[<prev] [next>] [<thread-prev] [thread-next>] [day] [month] [year] [list]
Message-ID: <87lfcesomf.fsf@toke.dk>
Date: Wed, 27 Jan 2021 10:41:44 +0100
From: Toke Høiland-Jørgensen <toke@...hat.com>
To: John Fastabend <john.fastabend@...il.com>,
Hangbin Liu <liuhangbin@...il.com>, bpf@...r.kernel.org
Cc: netdev@...r.kernel.org, Jiri Benc <jbenc@...hat.com>,
Jesper Dangaard Brouer <brouer@...hat.com>,
Eelco Chaudron <echaudro@...hat.com>, ast@...nel.org,
Daniel Borkmann <daniel@...earbox.net>,
Lorenzo Bianconi <lorenzo.bianconi@...hat.com>,
David Ahern <dsahern@...il.com>,
Andrii Nakryiko <andrii.nakryiko@...il.com>,
Alexei Starovoitov <alexei.starovoitov@...il.com>,
John Fastabend <john.fastabend@...il.com>,
Maciej Fijalkowski <maciej.fijalkowski@...el.com>,
Hangbin Liu <liuhangbin@...il.com>
Subject: RE: [PATCHv17 bpf-next 1/6] bpf: run devmap xdp_prog on flush
instead of bulk enqueue
John Fastabend <john.fastabend@...il.com> writes:
> Hangbin Liu wrote:
>> From: Jesper Dangaard Brouer <brouer@...hat.com>
>>
>> This changes the devmap XDP program support to run the program when the
>> bulk queue is flushed instead of before the frame is enqueued.

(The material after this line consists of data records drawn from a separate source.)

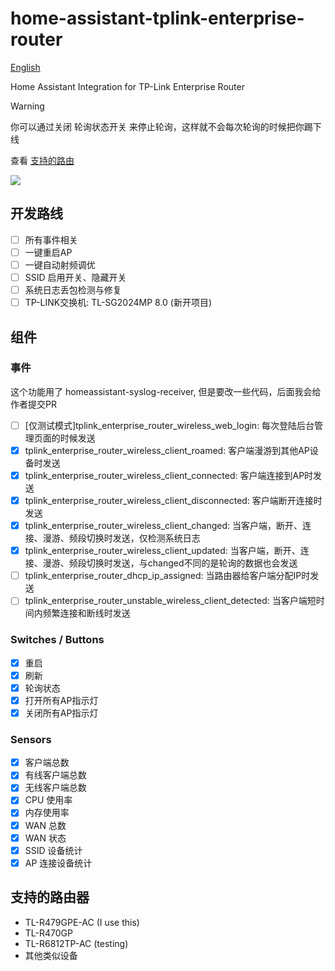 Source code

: # home-assistant-tplink-enterprise-router

[English](./README_en.md)

Home Assistant Integration for TP-Link Enterprise Router

> [!WARNING]
> 你可以通过关闭 轮询状态开关 来停止轮询，这样就不会每次轮询的时候把你踢下线

查看 [支持的路由](#supports)

<img src="https://raw.githubusercontent.com/copydog/home-assistant-tplink-enterprise-router/refs/heads/main/docs/media/screenshot.png">

## 开发路线
- [ ] 所有事件相关
- [ ] 一键重启AP
- [ ] 一键自动射频调优
- [ ] SSID 启用开关、隐藏开关
- [ ] 系统日志丢包检测与修复
- [ ] TP-LINK交换机: TL-SG2024MP 8.0 (新开项目)

## 组件
### 事件
这个功能用了 homeassistant-syslog-receiver, 但是要改一些代码，后面我会给作者提交PR

- [ ] [仅测试模式]tplink_enterprise_router_wireless_web_login: 每次登陆后台管理页面的时候发送
- [x] tplink_enterprise_router_wireless_client_roamed: 客户端漫游到其他AP设备时发送
- [x] tplink_enterprise_router_wireless_client_connected: 客户端连接到AP时发送
- [x] tplink_enterprise_router_wireless_client_disconnected: 客户端断开连接时发送
- [x] tplink_enterprise_router_wireless_client_changed: 当客户端，断开、连接、漫游、频段切换时发送，仅检测系统日志
- [x] tplink_enterprise_router_wireless_client_updated: 当客户端，断开、连接、漫游、频段切换时发送，与changed不同的是轮询的数据也会发送
- [ ] tplink_enterprise_router_dhcp_ip_assigned: 当路由器给客户端分配IP时发送
- [ ] tplink_enterprise_router_unstable_wireless_client_detected: 当客户端短时间内频繁连接和断线时发送

### Switches / Buttons
- [x] 重启
- [x] 刷新
- [x] 轮询状态
- [x] 打开所有AP指示灯
- [x] 关闭所有AP指示灯

### Sensors
- [x] 客户端总数
- [x] 有线客户端总数
- [x] 无线客户端总数
- [x] CPU 使用率
- [x] 内存使用率
- [x] WAN 总数
- [x] WAN 状态
- [x] SSID 设备统计
- [x] AP 连接设备统计 

## <a id="supports">支持的路由器</a>
- TL-R479GPE-AC (I use this)
- TL-R470GP
- TL-R6812TP-AC (testing)
- 其他类似设备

This has
>> a couple of benefits:
>>
>> - It "sorts" the packets by destination devmap entry, and then runs the
>> same BPF program on all the packets in sequence. This ensures that we
>> keep the XDP program and destination device properties hot in I-cache.
>>
>> - It makes the multicast implementation simpler because it can just
>> enqueue packets using bq_enqueue() without having to deal with the
>> devmap program at all.
>>
>> The drawback is that if the devmap program drops the packet, the enqueue
>> step is redundant. However, arguably this is mostly visible in a
>> micro-benchmark, and with more mixed traffic the I-cache benefit should
>> win out. The performance impact of just this patch is as follows:
>>
>> The bq_xmit_all's logic is also refactored and error label is removed.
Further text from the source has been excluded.